Single by MGMT
- A-side: "Time to Pretend"
- Released: August 18, 2008
- Genre: Noise pop, psychedelic rock, synth-pop, progressive rock
- Length: 13:49
- Label: Columbia
- Songwriters: Andrew VanWyngarden, Ben Goldwasser
- Producers: Dave Fridmann & MGMT

MGMT singles chronology
| "Electric Feel" (2008) | "Metanoia" (2008) | "Kids" (2008) |

= Metanoia (song) =

"Metanoia" is the special limited-edition single release that was originally a B-side on MGMT's debut CD single "Time to Pretend". It was released August 18, 2008, available in 10" etched vinyl.

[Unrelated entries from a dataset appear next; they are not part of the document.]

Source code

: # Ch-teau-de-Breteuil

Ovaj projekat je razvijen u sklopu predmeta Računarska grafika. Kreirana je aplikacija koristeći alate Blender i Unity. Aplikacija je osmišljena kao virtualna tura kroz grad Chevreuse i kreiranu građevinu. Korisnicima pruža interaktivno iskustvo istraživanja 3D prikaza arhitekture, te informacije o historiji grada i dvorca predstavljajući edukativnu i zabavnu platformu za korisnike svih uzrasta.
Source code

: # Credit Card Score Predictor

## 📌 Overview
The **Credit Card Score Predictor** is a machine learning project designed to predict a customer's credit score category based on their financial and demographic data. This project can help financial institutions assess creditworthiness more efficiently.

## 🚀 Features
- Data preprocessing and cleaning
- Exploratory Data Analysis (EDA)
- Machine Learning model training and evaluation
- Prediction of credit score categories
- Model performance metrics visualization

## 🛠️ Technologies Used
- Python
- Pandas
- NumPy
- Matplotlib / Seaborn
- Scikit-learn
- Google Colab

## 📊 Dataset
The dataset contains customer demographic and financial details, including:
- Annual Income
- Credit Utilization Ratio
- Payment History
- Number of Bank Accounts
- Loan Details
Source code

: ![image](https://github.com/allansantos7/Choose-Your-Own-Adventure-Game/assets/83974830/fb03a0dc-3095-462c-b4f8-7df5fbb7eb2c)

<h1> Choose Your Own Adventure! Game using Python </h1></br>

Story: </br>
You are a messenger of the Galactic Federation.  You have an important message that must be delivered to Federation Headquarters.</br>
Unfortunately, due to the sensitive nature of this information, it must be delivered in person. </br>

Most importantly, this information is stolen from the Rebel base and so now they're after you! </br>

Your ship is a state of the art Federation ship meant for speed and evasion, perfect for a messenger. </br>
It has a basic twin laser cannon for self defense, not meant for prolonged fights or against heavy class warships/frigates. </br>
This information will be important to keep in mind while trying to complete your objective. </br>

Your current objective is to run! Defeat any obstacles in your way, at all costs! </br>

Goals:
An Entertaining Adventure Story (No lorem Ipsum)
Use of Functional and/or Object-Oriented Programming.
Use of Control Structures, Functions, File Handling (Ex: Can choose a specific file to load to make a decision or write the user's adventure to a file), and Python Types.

"Metanoia" was named "Song of the Day" on September 16, 2008, by Rolling Stone, describing it as a "14-minute opus, which ranges from Donovan-ish acid ballads to interstellar synth-powered dirges to falsetto-laden theater rock."

==Track listing==

"10 Vinyl EP/Digital Download
| No. | Title | Length |
|---|---|---|
| 1. | "Metanoia" | 13:49 |

==Charts==
"Metanoia" peaked at #2 on Billboard's Hot Singles Sales chart in September 2008.